When do we open Pull Requests?
What types of PRs do we have?
What branch do PRs merge to?
What strategy should be used to merge PRs (e.g. merge, squash+merge, rebase, etc.)?
When do we create Milestones?
How are issues/PRs added to milestones?
How are labels used?
How are projects used?
When do we create releases?

An argument could be made that since these two "flows" are so closely related, they should be considered one and the same. Indeed, these flows fit underneath a shared "umbrella," but that umbrella also includes other "flows" such as a Deployment flow, CI/Testing Flow, QA Flow, etc. These flows we have yet to nail down/implement, so I won't be talking about them in this issue. I'm deciding to make the distinction here to reduce the scope/complexity of what I'm referencing.

Current Git/GitHub Flow

I haven't found any reference to what we are currently doing with regards to our branching/tagging structure, but I know we've talked about it before. Because of this, I want to write it down here.

Git Flow

Currently we create a new branch for each issue we track on GitHub and name the branch accordingly (issue_<x>, where <x> is the GitHub issue id). This is a standard branching practice and I think it works well because it allows us to create a targeted group of commits all related to a single issue. Further the name of the branch is concise, yet points us to Github Issues -- a better place to describe/track information related to the group of commits on this branch.

NOTE: We do have a couple of "types" of issues to create (Feature Request or Bug Report).
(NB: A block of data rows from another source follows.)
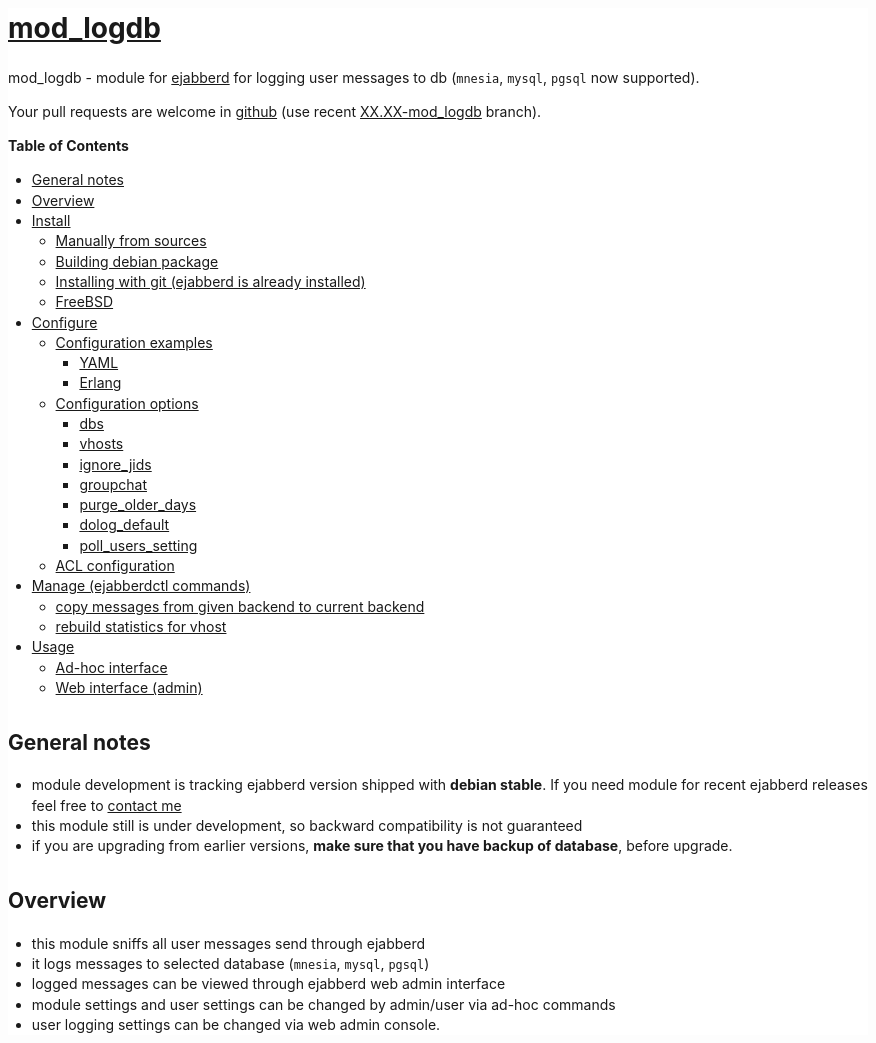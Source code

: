 # [mod_logdb](https://paleg.github.io/mod_logdb/)

mod_logdb - module for [ejabberd](https://www.ejabberd.im/) for logging user messages to db (`mnesia`, `mysql`, `pgsql` now supported).

Your pull requests are welcome in [github](https://github.com/paleg/ejabberd) (use recent [XX.XX-mod_logdb](https://github.com/paleg/ejabberd/tree/17.04-mod_logdb) branch).

**Table of Contents**

- [General notes](#general-notes)
- [Overview](#overview)
- [Install](#install)
    - [Manually from sources](#manually-from-sources)
    - [Building debian package](#building-debian-package)
    - [Installing with git (ejabberd is already installed)](#installing-with-git-ejabberd-is-already-installed)
    - [FreeBSD](#freebsd)
- [Configure](#configure)
    - [Configuration examples](#configuration-examples)
        - [YAML](#yaml)
        - [Erlang](#erlang)
    - [Configuration options](#configuration-options)
        - [dbs](#dbs)
        - [vhosts](#vhosts)
        - [ignore_jids](#ignore_jids)
        - [groupchat](#groupchat)
        - [purge_older_days](#purge_older_days)
        - [dolog_default](#dolog_default)
        - [poll_users_setting](#poll_users_setting)
    - [ACL configuration](#acl-configuration)
- [Manage (ejabberdctl commands)](#manage-ejabberdctl-commands)
    - [copy messages from given backend to current backend](#copy-messages-from-given-backend-to-current-backend)
    - [rebuild statistics for vhost](#rebuild-statistics-for-vhost)
- [Usage](#usage)
    - [Ad-hoc interface](#ad-hoc-interface)
    - [Web interface (admin)](#web-interface-admin)

## General notes
* module development is tracking ejabberd version shipped with **debian stable**. If you need module for recent ejabberd releases feel free to [contact me](mailto:o.palij@gmail.com)
* this module still is under development, so backward compatibility is not guaranteed
* if you are upgrading from earlier versions, **make sure that you have backup of database**, before upgrade.

## Overview
* this module sniffs all user messages send through ejabberd
* it logs messages to selected database (`mnesia`, `mysql`, `pgsql`)
* logged messages can be viewed through ejabberd web admin interface
* module settings and user settings can be changed by admin/user via ad-hoc commands
* user logging settings can be changed via web admin console.
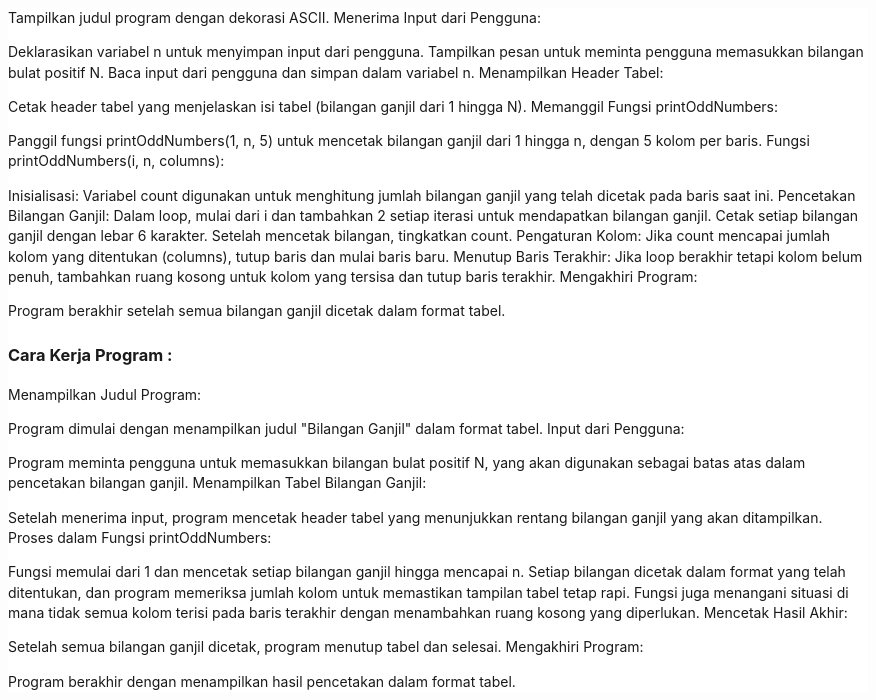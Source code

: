 Tampilkan judul program dengan dekorasi ASCII.
Menerima Input dari Pengguna:

Deklarasikan variabel n untuk menyimpan input dari pengguna.
Tampilkan pesan untuk meminta pengguna memasukkan bilangan bulat positif N.
Baca input dari pengguna dan simpan dalam variabel n.
Menampilkan Header Tabel:

Cetak header tabel yang menjelaskan isi tabel (bilangan ganjil dari 1 hingga N).
Memanggil Fungsi printOddNumbers:

Panggil fungsi printOddNumbers(1, n, 5) untuk mencetak bilangan ganjil dari 1 hingga n, dengan 5 kolom per baris.
Fungsi printOddNumbers(i, n, columns):

Inisialisasi:
Variabel count digunakan untuk menghitung jumlah bilangan ganjil yang telah dicetak pada baris saat ini.
Pencetakan Bilangan Ganjil:
Dalam loop, mulai dari i dan tambahkan 2 setiap iterasi untuk mendapatkan bilangan ganjil.
Cetak setiap bilangan ganjil dengan lebar 6 karakter.
Setelah mencetak bilangan, tingkatkan count.
Pengaturan Kolom:
Jika count mencapai jumlah kolom yang ditentukan (columns), tutup baris dan mulai baris baru.
Menutup Baris Terakhir:
Jika loop berakhir tetapi kolom belum penuh, tambahkan ruang kosong untuk kolom yang tersisa dan tutup baris terakhir.
Mengakhiri Program:

Program berakhir setelah semua bilangan ganjil dicetak dalam format tabel.

### Cara Kerja Program :
Menampilkan Judul Program:

Program dimulai dengan menampilkan judul "Bilangan Ganjil" dalam format tabel.
Input dari Pengguna:

Program meminta pengguna untuk memasukkan bilangan bulat positif N, yang akan digunakan sebagai batas atas dalam pencetakan bilangan ganjil.
Menampilkan Tabel Bilangan Ganjil:

Setelah menerima input, program mencetak header tabel yang menunjukkan rentang bilangan ganjil yang akan ditampilkan.
Proses dalam Fungsi printOddNumbers:

Fungsi memulai dari 1 dan mencetak setiap bilangan ganjil hingga mencapai n.
Setiap bilangan dicetak dalam format yang telah ditentukan, dan program memeriksa jumlah kolom untuk memastikan tampilan tabel tetap rapi.
Fungsi juga menangani situasi di mana tidak semua kolom terisi pada baris terakhir dengan menambahkan ruang kosong yang diperlukan.
Mencetak Hasil Akhir:

Setelah semua bilangan ganjil dicetak, program menutup tabel dan selesai.
Mengakhiri Program:

Program berakhir dengan menampilkan hasil pencetakan dalam format tabel.
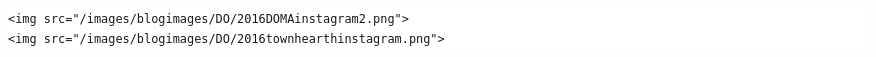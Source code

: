 	<img src="/images/blogimages/DO/2016DOMAinstagram2.png">
	<img src="/images/blogimages/DO/2016townhearthinstagram.png">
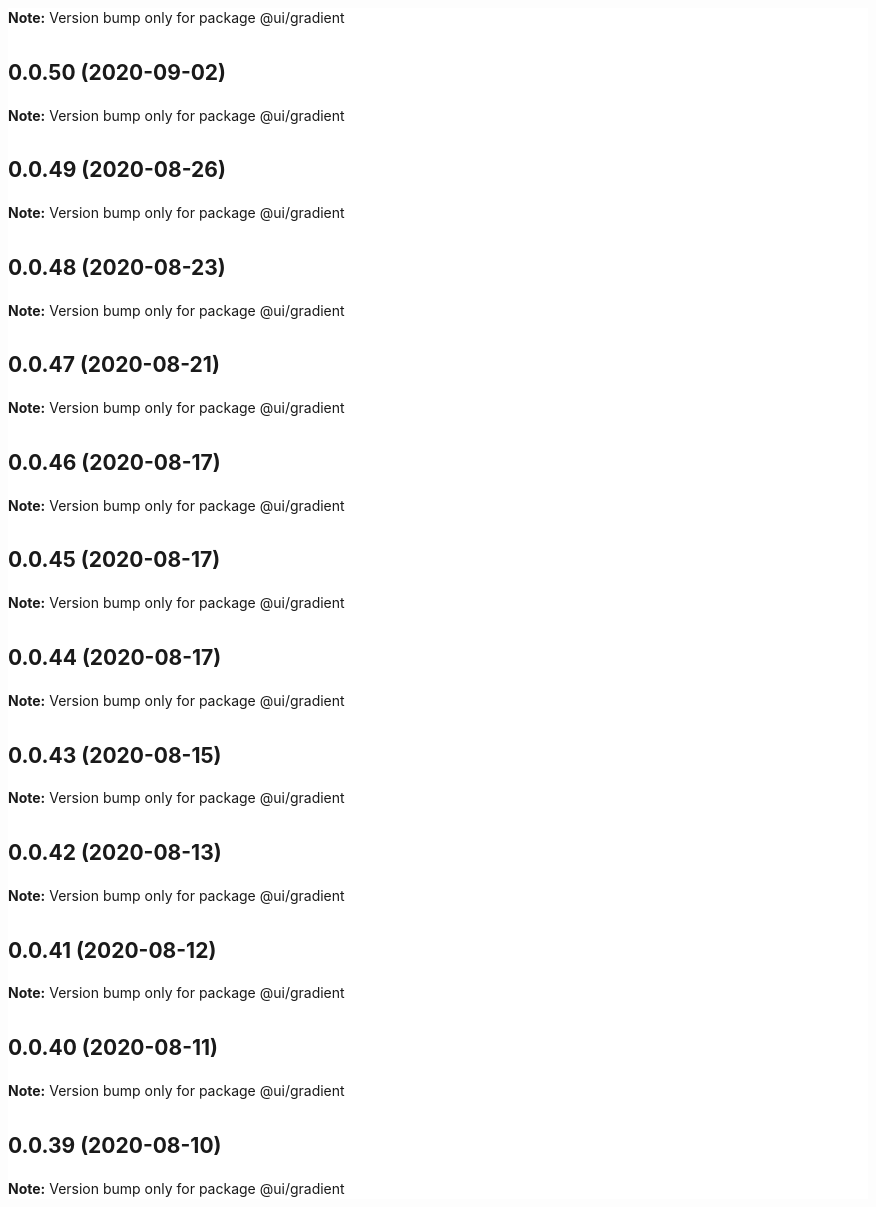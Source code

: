 **Note:** Version bump only for package @ui/gradient

## 0.0.50 (2020-09-02)

**Note:** Version bump only for package @ui/gradient

## 0.0.49 (2020-08-26)

**Note:** Version bump only for package @ui/gradient

## 0.0.48 (2020-08-23)

**Note:** Version bump only for package @ui/gradient

## 0.0.47 (2020-08-21)

**Note:** Version bump only for package @ui/gradient

## 0.0.46 (2020-08-17)

**Note:** Version bump only for package @ui/gradient

## 0.0.45 (2020-08-17)

**Note:** Version bump only for package @ui/gradient

## 0.0.44 (2020-08-17)

**Note:** Version bump only for package @ui/gradient

## 0.0.43 (2020-08-15)

**Note:** Version bump only for package @ui/gradient

## 0.0.42 (2020-08-13)

**Note:** Version bump only for package @ui/gradient

## 0.0.41 (2020-08-12)

**Note:** Version bump only for package @ui/gradient

## 0.0.40 (2020-08-11)

**Note:** Version bump only for package @ui/gradient

## 0.0.39 (2020-08-10)

**Note:** Version bump only for package @ui/gradient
However, this is a distinction made on the GitHub Level -- from Git's perspective, both of these are "topics" of changes, which leads to only one type of branch, a "topic" branch.
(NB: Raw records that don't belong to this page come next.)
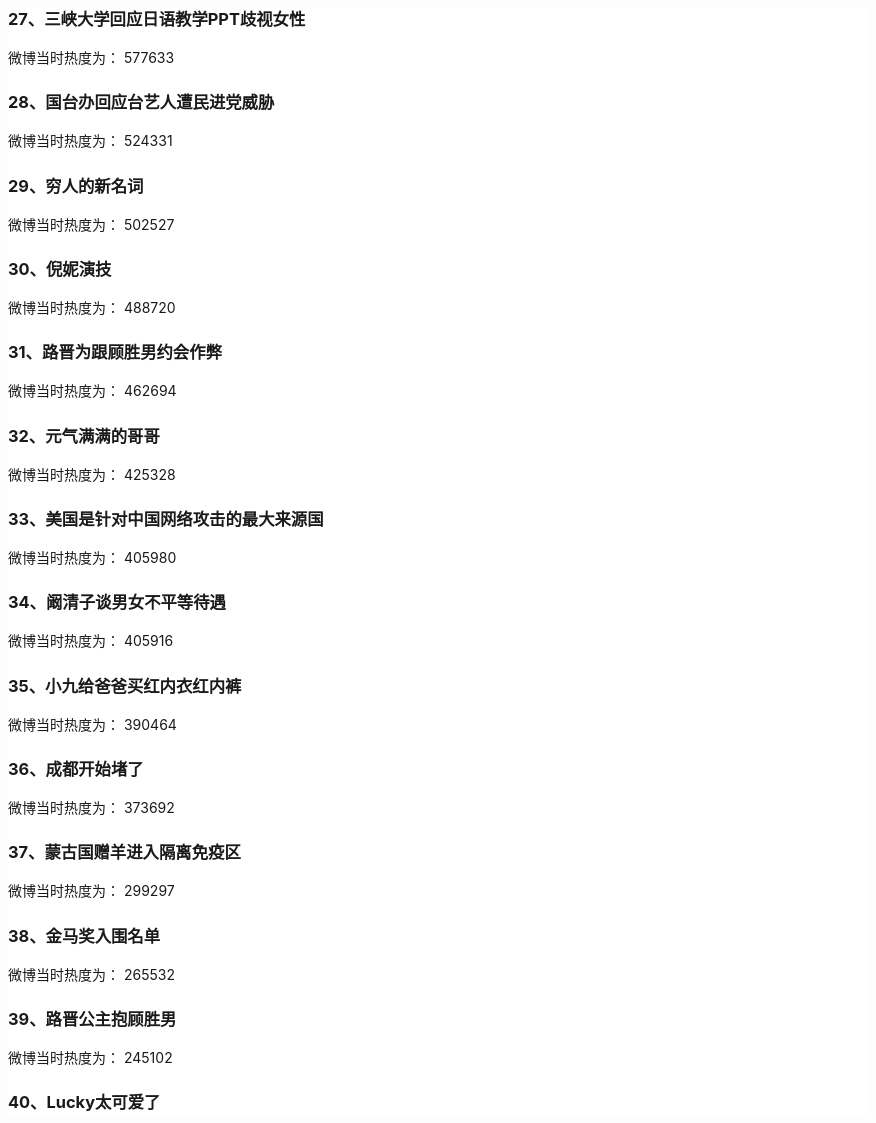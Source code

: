 ### 27、三峡大学回应日语教学PPT歧视女性

微博当时热度为： 577633

### 28、国台办回应台艺人遭民进党威胁

微博当时热度为： 524331

### 29、穷人的新名词

微博当时热度为： 502527

### 30、倪妮演技

微博当时热度为： 488720

### 31、路晋为跟顾胜男约会作弊

微博当时热度为： 462694

### 32、元气满满的哥哥

微博当时热度为： 425328

### 33、美国是针对中国网络攻击的最大来源国

微博当时热度为： 405980

### 34、阚清子谈男女不平等待遇

微博当时热度为： 405916

### 35、小九给爸爸买红内衣红内裤

微博当时热度为： 390464

### 36、成都开始堵了

微博当时热度为： 373692

### 37、蒙古国赠羊进入隔离免疫区

微博当时热度为： 299297

### 38、金马奖入围名单

微博当时热度为： 265532

### 39、路晋公主抱顾胜男

微博当时热度为： 245102

### 40、Lucky太可爱了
I don't think we have any "set" way of creating tags, but they are created for when new versions are released/deployed. Creating tags at the correct position in our commit history is very important for creating Releases (in our Github Flow) as it provides us with a easy way to checkout and load a specific version of Nebula. This is important for historical purposes, but also has practical uses (e.g. tracking a bug across multiple versions).

GitHub Flow

Pull Requests

Currently we open PRs when we have an issue branch finished or close to being finished (a WIP PR). PRs allow developers to get feedback on the changes (through GitHub's Review system) as well as provide a visualization of the scope of code changes they are proposing. Because we only have topic branches, there is only one "type" of PR -- This represents any proposed changes we have. Similarly, we only have one "stable" branch (master), so all proposed PRs merge to the master branch.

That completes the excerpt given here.